(Beginning of DATA SUPPLIED)

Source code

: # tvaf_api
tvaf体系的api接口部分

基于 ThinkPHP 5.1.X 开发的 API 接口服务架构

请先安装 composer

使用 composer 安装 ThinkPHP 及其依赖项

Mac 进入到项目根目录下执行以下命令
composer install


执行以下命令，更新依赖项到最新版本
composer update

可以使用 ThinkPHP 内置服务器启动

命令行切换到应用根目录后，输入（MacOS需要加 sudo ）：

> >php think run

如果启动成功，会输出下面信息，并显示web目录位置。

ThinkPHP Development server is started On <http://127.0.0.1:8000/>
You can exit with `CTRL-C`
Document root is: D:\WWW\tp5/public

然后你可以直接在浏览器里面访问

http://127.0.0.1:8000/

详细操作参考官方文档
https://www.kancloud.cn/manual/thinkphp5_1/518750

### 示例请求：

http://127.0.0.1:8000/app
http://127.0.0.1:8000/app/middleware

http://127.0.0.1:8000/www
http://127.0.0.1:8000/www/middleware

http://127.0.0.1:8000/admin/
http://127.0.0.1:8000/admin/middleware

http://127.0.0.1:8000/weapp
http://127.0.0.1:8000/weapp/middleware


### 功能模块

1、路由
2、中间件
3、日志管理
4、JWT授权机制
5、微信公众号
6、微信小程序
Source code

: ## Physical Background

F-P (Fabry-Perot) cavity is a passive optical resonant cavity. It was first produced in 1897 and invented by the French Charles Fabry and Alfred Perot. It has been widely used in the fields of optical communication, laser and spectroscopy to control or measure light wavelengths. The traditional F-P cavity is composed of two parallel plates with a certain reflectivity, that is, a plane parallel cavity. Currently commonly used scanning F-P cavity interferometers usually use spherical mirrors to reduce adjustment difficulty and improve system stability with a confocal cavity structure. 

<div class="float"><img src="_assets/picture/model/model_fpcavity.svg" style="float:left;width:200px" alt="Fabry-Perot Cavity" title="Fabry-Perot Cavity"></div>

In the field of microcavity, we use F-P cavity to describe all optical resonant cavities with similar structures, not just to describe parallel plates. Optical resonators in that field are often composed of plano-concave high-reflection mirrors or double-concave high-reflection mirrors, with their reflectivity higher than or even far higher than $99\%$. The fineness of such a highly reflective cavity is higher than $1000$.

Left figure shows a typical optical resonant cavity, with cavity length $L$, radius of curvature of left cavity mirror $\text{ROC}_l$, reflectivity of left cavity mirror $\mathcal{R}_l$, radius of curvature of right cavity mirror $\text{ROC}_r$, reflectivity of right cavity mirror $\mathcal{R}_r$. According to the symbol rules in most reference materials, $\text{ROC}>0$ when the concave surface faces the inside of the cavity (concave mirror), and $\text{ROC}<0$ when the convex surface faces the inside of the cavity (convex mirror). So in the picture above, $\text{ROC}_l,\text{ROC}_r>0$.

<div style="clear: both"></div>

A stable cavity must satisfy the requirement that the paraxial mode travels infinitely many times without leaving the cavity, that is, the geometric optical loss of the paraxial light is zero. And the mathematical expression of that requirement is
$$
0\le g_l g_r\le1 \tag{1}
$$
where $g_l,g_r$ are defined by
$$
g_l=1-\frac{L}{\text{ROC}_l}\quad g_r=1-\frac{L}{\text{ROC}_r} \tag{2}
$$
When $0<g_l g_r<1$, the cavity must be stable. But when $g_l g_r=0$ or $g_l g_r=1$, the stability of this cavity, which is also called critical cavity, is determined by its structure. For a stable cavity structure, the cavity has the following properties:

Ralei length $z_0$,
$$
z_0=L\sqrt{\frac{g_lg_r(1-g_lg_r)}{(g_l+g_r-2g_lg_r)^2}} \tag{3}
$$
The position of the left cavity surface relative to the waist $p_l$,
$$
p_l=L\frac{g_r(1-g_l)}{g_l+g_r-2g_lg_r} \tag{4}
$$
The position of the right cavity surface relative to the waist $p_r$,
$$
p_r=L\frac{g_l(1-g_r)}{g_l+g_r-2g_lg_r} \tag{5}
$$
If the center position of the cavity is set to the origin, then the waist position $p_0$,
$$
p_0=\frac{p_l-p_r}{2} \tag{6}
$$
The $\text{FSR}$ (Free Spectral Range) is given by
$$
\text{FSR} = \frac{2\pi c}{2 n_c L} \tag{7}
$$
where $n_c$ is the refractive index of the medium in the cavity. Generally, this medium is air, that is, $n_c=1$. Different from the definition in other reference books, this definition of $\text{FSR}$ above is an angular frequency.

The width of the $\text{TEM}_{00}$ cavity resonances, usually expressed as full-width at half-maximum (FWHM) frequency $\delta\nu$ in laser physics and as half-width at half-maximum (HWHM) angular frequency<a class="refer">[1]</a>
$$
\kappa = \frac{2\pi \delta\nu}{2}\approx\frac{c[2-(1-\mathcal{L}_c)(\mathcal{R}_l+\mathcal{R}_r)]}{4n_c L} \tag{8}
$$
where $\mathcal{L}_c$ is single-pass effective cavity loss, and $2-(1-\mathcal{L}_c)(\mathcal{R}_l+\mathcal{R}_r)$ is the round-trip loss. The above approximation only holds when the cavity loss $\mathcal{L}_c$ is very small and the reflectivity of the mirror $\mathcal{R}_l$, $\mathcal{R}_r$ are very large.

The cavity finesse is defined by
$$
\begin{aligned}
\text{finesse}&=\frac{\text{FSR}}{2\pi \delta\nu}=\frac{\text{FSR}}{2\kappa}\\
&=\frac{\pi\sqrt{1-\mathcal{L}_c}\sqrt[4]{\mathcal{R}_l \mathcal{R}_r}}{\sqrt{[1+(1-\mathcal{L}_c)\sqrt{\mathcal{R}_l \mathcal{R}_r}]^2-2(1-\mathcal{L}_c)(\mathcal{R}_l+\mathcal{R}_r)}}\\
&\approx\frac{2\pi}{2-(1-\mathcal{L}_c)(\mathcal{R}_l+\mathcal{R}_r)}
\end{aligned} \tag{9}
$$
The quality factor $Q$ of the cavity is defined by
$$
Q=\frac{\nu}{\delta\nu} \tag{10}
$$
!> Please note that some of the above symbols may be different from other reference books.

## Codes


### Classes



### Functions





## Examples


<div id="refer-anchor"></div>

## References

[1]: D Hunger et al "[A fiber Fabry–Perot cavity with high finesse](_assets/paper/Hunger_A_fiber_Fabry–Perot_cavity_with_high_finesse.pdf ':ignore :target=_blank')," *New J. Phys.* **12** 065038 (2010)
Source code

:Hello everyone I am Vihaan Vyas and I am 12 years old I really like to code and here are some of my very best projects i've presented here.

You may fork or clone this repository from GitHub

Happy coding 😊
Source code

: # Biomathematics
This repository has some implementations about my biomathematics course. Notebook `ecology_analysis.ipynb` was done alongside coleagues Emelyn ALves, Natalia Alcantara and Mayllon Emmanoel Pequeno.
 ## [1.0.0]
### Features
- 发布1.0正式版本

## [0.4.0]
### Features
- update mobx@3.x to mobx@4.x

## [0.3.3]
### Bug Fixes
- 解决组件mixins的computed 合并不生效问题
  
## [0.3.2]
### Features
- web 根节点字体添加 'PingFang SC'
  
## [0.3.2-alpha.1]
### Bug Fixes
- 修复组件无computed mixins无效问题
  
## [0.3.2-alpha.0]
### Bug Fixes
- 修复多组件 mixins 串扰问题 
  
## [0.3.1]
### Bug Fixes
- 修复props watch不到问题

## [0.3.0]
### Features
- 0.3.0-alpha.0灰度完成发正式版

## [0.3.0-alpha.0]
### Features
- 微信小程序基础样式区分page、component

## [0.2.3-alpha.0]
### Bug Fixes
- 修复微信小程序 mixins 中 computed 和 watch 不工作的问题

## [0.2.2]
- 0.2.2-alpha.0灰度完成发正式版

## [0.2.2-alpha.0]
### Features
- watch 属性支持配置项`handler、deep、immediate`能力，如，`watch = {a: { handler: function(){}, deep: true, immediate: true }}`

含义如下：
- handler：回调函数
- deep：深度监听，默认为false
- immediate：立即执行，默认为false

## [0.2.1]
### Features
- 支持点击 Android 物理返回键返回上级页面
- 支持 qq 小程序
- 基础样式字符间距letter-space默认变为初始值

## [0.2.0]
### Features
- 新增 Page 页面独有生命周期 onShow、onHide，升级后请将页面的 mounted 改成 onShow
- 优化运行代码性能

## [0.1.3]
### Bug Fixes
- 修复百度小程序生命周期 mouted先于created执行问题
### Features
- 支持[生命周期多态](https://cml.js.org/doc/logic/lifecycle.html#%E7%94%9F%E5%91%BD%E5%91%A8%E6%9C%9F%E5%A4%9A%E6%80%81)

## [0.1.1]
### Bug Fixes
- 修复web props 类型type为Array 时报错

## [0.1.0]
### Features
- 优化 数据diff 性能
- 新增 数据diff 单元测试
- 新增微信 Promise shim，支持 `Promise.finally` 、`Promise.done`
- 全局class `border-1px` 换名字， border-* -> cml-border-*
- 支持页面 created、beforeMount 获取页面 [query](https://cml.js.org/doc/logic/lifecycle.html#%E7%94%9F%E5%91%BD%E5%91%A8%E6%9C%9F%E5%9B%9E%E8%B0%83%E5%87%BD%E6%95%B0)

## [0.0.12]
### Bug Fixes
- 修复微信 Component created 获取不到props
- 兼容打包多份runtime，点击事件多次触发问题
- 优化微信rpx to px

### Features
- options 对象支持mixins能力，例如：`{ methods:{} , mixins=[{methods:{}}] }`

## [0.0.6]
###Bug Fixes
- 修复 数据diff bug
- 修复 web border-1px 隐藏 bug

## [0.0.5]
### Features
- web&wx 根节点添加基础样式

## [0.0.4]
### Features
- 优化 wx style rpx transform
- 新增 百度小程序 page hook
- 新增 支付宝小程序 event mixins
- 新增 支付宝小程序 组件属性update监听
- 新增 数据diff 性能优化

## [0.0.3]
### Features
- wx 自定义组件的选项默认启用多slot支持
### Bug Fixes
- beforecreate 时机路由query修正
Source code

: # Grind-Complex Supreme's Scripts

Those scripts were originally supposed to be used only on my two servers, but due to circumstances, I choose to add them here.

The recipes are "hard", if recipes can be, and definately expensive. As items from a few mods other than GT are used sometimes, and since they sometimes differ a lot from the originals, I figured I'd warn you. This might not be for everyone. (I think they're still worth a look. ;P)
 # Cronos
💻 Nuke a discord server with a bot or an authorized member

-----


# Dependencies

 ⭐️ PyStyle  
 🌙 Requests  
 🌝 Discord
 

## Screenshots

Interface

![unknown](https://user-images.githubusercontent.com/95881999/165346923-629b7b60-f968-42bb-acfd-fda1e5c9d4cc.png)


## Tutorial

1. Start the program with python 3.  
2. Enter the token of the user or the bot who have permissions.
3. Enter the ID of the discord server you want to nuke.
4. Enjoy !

(End of DATA SUPPLIED)

**ACTIVITY:** Starting with the first line of the records above, give back each line exactly until the line with "如果启动成功，会输出下面信息，并显示web目录位置。" has been given as well.

**FINAL ANSWER:**
Source code

: # tvaf_api
tvaf体系的api接口部分

基于 ThinkPHP 5.1.X 开发的 API 接口服务架构

请先安装 composer

使用 composer 安装 ThinkPHP 及其依赖项

Mac 进入到项目根目录下执行以下命令
composer install


执行以下命令，更新依赖项到最新版本
composer update

可以使用 ThinkPHP 内置服务器启动

命令行切换到应用根目录后，输入（MacOS需要加 sudo ）：

> >php think run

如果启动成功，会输出下面信息，并显示web目录位置。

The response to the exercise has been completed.